For this reason as well, cisatracurium (a benzylisoquinolone that is metabolized in the plasma by Hofmann degradation) is preferred over aminosteroidal neuromuscular blockers like vecuronium or pancuronium—these agents have a higher risk of ICU-acquired weakness when concomitantly administered with steroids. They (the aminosteroidal drugs) also depend on hepatic and renal metabolism and their effects may be prolonged with hepatic or renal dysfunction, which are quite common in the ICU. Peripheral nerve stimulation should be used to monitor the depth of neuromuscular blockade, and a daily sedation/paralytic holiday should be considered.
Prone Positioning Checklist
Indications For Prone Positioning
Hypoxemic respiratory failure with the following features:
PaO 2 /FiO 2 ratio ≤ 150
Diffuse bilateral lung infiltrates
Dorsal consolidation on CT (if available)
Minimum Necessary Personnel
2 respiratory therapists (or other qualified personnel) to control the airway and ventilator
4 turners (may be nurse, physician, patient care tech, respiratory therapist, or student)
1 supervisor, who should not be involved in the proning process itself
Turning Process
PREPARE
Apply lubricant to eyes and tape eyelids closed
Remove any jewelry from the patient's head or neck
Remove any bite blocks
Bolus necessary analgesia/sedation/neuromuscular blocker
Confirm SpO 2 and ETCO 2 monitors are in place and functional
POSITION
Two turners on either side of the patient (four total)
Two respiratory therapists at the head of the patient
o One to manage the head, airway, and face pillow
o One to manage ventilator tubing and provide backup
Supervisor at the foot of the be d
PAD (if going from SUPINE to PRONE)
Foam face pillow, making sure the endotracheal tube is not kinked (it may be necessary to cut out some of the foam padding)
Two pillows each on the chest, lower pelvis, and shins
Place a sheet over the patient (head to toe) and wrap snugly, bundling the pillows to the patient
DISCONNECT
Central lines (after necessary boluses)
Arterial lines
Hemodialysis lines
Cardiac monitor leads
The endotracheal tube from the ventilator
o Attach a self-inflating bag connected to oxygen
o Adjust the PEEP valve on the bag to the appropriate level, based on the patient's oxygenation
o Put the ventilator on standby
TURN
Supervisor should read each step aloud, with verbal confirmation by the team members
o Supervisor confirms that the airway and ventilator tubing are under control by the respiratory therapists
o Supervisor confirms that all lines and leads have been disconnected (SpO 2 and ETCO 2 monitors may be left in place, unless they interfere with the turning process)

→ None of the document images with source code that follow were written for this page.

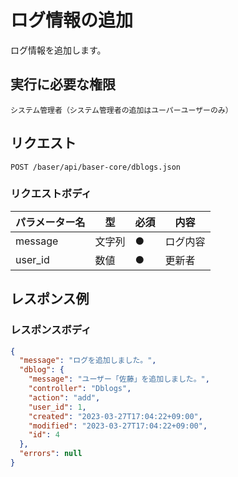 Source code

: # ログ情報の追加

ログ情報を追加します。

## 実行に必要な権限
    
```
システム管理者（システム管理者の追加はユーパーユーザーのみ）
```

## リクエスト
```
POST /baser/api/baser-core/dblogs.json
```

### リクエストボディ

| パラメーター名             | 型   | 必須  | 内容                |
|---------------------|-----|-----|-------------------|
| message | 文字列	  | ●   | ログ内容              |
| user_id         | 数値 | ●   | 更新者              |

## レスポンス例

### レスポンスボディ

```json
{
  "message": "ログを追加しました。",
  "dblog": {
    "message": "ユーザー「佐藤」を追加しました。",
    "controller": "Dblogs",
    "action": "add",
    "user_id": 1,
    "created": "2023-03-27T17:04:22+09:00",
    "modified": "2023-03-27T17:04:22+09:00",
    "id": 4
  },
  "errors": null
}

```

o On the supervisor's count, the team will turn the patient onto his left/right (specify which) side, keeping the pillows tight against the body using the sheet
o Supervisor confirms that nothing needs to be repositione d
o On the supervisor's count, the team will turn the patient to the PRONE or SUPINE position, ensuring that the pillows and face pad are kept in the proper position
o Respiratory therapists confirm to the supervisor that the endotracheal tube is at the proper depth and that the tube is not obstructed, with an appropriate ETCO2 waveform
o If PRONE , Turners confirm to the supervisor that the patient is appropriately padded and that arms and legs are positioned comfortably
o If SUPINE , Turners remove padding
o Reattach cardiac monitor leads, arterial line, and restart infusions
Prone position should be maintained for 16 hours, followed by 8 hours in the supine position. Eye and mouth care is essential. Tube feeding in the prone position is permissible if the tube is post-pyloric; otherwise, hold tube feeding while prone and increase the rate of feeding while supine.